Pimozide is not available locally, due to its adverse extrapyramidal side effects, including tardive dyskinesia which may be irreversible.3 It may also prolong the QT interval, which limits its use.8 Olazepine is used occasionally. Previous studies have suggested that combining an atypical antipsychotic drug and inhibitor (such as fluoxetine) work synergistically to promote the release of dopamine in prefrontal areas.7,9 Animal studies have shown that the co-administration of risperidone and fluoxetine increased the extracellular level of cortical dopamine, serotonin and noradrenaline.10

The dose of risperidone is started low at 0.5 mg and titrated upwards till 1 mg. One should be wary of side effects such as extra pyramidal signs, which can be subtle. Fluoxetine is started at 20 mg daily. As patients are aware that these are antipsychotic drugs, we say that "drugs have many functions and these will help them rid the insects."
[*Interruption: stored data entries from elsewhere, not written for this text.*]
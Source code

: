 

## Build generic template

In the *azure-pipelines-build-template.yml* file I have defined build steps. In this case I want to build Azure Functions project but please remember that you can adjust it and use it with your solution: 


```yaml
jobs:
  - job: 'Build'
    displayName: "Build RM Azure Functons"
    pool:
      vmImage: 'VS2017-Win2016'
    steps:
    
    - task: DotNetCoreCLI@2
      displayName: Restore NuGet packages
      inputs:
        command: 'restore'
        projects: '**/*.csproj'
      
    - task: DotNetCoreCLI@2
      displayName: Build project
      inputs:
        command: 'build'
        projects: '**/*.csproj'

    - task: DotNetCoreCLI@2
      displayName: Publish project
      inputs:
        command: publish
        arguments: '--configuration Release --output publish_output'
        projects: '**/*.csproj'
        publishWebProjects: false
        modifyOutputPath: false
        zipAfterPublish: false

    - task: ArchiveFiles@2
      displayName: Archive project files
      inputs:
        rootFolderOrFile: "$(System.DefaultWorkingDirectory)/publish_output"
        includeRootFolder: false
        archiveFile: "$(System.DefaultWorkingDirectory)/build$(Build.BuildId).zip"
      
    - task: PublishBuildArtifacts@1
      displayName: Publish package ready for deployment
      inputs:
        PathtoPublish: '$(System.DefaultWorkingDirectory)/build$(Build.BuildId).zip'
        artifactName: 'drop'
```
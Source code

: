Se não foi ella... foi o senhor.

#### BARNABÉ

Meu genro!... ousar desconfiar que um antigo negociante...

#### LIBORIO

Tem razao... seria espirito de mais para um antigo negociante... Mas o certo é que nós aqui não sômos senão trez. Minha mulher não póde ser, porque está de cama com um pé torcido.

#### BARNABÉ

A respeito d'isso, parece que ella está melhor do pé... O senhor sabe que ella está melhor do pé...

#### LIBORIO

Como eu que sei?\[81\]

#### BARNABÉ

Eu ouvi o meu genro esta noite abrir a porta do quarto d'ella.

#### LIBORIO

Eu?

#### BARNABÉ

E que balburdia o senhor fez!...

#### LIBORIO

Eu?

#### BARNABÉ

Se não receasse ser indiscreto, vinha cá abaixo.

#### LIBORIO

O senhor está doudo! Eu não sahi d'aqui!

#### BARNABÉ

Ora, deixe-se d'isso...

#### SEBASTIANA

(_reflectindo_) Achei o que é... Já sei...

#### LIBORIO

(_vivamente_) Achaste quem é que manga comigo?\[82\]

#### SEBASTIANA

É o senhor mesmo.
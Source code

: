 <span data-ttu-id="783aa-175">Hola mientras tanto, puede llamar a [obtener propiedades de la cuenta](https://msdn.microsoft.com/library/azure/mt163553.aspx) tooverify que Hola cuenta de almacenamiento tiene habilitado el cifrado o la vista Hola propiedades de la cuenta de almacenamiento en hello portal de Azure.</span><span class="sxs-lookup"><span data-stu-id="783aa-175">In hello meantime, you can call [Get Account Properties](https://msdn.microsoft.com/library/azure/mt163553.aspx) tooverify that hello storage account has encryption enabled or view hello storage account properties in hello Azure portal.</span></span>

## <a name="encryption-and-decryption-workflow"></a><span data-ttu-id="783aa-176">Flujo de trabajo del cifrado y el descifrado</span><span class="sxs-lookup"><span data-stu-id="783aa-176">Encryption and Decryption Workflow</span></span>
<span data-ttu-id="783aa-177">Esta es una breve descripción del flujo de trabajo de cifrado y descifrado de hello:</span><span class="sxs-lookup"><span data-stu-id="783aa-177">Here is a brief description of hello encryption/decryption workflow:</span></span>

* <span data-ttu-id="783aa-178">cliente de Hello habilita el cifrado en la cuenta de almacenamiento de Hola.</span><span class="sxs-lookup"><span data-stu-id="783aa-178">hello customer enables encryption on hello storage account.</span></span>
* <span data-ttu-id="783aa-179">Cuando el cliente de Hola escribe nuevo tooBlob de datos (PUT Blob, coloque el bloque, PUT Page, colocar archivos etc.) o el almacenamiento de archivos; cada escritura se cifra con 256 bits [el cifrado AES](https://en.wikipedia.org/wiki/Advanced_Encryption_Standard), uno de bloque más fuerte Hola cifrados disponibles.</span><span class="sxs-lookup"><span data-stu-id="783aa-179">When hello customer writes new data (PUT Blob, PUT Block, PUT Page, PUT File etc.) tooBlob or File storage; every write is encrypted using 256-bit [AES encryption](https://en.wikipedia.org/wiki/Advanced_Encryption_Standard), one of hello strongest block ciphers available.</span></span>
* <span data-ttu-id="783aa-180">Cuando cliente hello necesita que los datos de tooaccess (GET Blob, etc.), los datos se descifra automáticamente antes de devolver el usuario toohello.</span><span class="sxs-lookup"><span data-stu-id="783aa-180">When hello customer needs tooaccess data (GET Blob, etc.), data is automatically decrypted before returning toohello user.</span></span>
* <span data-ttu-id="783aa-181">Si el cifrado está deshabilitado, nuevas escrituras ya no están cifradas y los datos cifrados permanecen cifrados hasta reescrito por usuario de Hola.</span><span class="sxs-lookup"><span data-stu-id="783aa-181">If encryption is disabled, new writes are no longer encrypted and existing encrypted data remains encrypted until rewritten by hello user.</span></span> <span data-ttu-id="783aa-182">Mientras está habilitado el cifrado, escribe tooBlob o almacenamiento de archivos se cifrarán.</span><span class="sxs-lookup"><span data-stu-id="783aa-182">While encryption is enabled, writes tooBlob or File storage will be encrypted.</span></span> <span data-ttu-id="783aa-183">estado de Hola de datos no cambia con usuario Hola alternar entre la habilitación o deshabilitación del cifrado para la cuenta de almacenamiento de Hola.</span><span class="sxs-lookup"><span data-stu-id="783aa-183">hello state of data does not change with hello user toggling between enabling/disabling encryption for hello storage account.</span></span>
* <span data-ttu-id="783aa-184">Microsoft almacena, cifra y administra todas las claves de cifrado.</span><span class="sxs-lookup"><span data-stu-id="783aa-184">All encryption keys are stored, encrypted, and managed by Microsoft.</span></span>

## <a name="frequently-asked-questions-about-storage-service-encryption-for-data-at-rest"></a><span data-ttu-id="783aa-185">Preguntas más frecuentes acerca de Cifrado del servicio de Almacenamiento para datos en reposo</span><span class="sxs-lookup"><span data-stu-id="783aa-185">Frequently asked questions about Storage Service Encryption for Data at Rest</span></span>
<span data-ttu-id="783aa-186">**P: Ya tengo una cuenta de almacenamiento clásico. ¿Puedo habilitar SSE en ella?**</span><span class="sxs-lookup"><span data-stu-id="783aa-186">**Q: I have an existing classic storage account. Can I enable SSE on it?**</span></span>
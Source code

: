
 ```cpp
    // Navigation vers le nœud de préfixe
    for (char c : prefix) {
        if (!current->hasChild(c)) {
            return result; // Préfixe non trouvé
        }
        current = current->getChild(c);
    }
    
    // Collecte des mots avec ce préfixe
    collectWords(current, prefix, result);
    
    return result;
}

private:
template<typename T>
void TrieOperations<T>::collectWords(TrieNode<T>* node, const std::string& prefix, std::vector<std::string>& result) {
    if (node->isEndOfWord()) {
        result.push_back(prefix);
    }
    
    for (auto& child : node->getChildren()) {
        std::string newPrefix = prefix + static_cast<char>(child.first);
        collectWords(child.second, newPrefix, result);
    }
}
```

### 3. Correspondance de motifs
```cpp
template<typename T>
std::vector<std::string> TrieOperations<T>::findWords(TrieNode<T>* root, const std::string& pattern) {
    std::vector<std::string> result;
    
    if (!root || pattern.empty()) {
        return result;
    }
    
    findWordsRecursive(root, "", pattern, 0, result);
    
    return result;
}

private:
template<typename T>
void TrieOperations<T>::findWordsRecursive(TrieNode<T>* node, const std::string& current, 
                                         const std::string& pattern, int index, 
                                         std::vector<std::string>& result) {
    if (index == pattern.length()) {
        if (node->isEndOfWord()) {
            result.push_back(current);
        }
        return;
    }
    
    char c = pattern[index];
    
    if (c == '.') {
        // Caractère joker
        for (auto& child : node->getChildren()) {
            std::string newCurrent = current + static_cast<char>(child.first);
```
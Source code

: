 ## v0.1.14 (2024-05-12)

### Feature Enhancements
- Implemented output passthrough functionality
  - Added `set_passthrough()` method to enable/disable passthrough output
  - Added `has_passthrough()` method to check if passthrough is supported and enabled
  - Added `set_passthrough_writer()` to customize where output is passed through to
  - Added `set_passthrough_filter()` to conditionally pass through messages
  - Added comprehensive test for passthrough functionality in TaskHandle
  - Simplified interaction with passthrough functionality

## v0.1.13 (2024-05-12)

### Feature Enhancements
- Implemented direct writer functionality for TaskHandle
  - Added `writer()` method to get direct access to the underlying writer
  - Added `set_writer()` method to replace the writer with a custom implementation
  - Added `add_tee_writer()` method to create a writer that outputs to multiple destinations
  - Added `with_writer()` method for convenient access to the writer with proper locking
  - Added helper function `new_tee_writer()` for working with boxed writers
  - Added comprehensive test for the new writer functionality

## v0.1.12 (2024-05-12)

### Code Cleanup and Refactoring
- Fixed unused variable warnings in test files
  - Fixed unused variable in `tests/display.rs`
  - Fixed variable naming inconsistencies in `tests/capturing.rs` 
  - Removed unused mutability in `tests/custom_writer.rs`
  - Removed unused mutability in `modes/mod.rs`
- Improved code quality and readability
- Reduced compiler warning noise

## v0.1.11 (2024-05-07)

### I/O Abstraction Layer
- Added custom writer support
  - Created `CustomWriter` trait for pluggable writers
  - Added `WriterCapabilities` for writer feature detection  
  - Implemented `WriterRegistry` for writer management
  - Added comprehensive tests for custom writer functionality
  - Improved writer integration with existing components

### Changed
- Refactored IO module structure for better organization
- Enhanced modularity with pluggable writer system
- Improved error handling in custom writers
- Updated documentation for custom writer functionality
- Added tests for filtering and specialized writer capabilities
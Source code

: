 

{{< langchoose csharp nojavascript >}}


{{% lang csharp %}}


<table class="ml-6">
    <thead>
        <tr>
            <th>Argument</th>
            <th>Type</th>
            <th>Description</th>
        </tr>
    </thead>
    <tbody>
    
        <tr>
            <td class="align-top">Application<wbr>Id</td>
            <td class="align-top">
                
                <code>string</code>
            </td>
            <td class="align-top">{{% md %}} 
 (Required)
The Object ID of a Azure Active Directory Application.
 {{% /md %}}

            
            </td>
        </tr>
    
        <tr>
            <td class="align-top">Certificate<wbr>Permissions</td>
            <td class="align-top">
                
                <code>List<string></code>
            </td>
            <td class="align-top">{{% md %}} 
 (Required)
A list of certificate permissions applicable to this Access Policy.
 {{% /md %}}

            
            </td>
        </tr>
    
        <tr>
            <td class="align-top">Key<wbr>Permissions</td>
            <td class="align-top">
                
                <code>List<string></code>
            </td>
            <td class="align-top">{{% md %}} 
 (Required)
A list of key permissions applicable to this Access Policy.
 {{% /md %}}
It takes about two to three months to improve, and often patients need to be maintained on a reduced dose. A number of patients relapse when the medication is stopped. More studies may need to be conducted to find the medication with optimum efficacy.

The management is challenging and much of this difficulty lies in building a trusting relationship with the patient. Physicians need to learn how to cope with psychiatric patients by displaying active listening skills and showing interest and empathy in their concerns. However, in the case of delusion of parasitosis, it is important not to collude with the patient and offer them hope in dealing with their problem.


1. Freudenmann RW, Lepping P. Delusional infestation. Clin Microbiol Rev 2009;22:690-732.

2. Lepping P, Russell I, Freudenmann RW. Antipsychotic treatment of primary delusional parasitosis: systematic review. Br J Psychiatry 2007;191:198-205.

3. Lepping P, Freudenmann RW. Delusional parasitosis: a new pathway for diagnosis and treatment. Clin Exp Dermatol 2008;33:113-7.

4. Su P, Teo WL, Pan JY, Chan KL, Tey HL, Giam YC. Delusion of Parasitosis: A Descriptive Analysis of 88 Patients at a Tertiary Skin Centre. Ann Acad Med Singapore 2018;47:266-8.

5. Freudenmann RW, Lepping P. Second-generation antipsychotics in primary and secondary delusional parasitosis: outcome and efficacy. J Clin Psychopharmacol 2008;28:500-8.

6. Ahmad K, Ramsay B. Delusional parasitosis: lessons learnt. Acta Derm Venereol 2009;89:165-8.

7. Kulkarni K, Arasappa R, Prasad MK, Zutshi A, Chand PK, Murthy P, et al. Risperidone versus olanzapine in the acute treatment of persistent delusional disorder: a retrospective analysis. Psychiatry Res 2017;253:270-3.

8. Elmer KB, George RM, Peterson K. Therapeutic update: use of risperidone for the treatment of monosymptomatic hypochondriacal psychosis. J Am Acad Dermatol 2000;43:683-6.

9. Quintin P, Thomas P. Efficacy of atypical antipsychotics in depressive syndromes. Encephale 2004;30:583-9.

10. Kamiñska K, Golembiowska K, Rogóż Z. Effect of risperidone on the fluoxetine-induced changes in extracellular dopamine, serotonin and noradrenaline in the rat frontal cortex. Pharmacol Rep 2013;65:1144-51.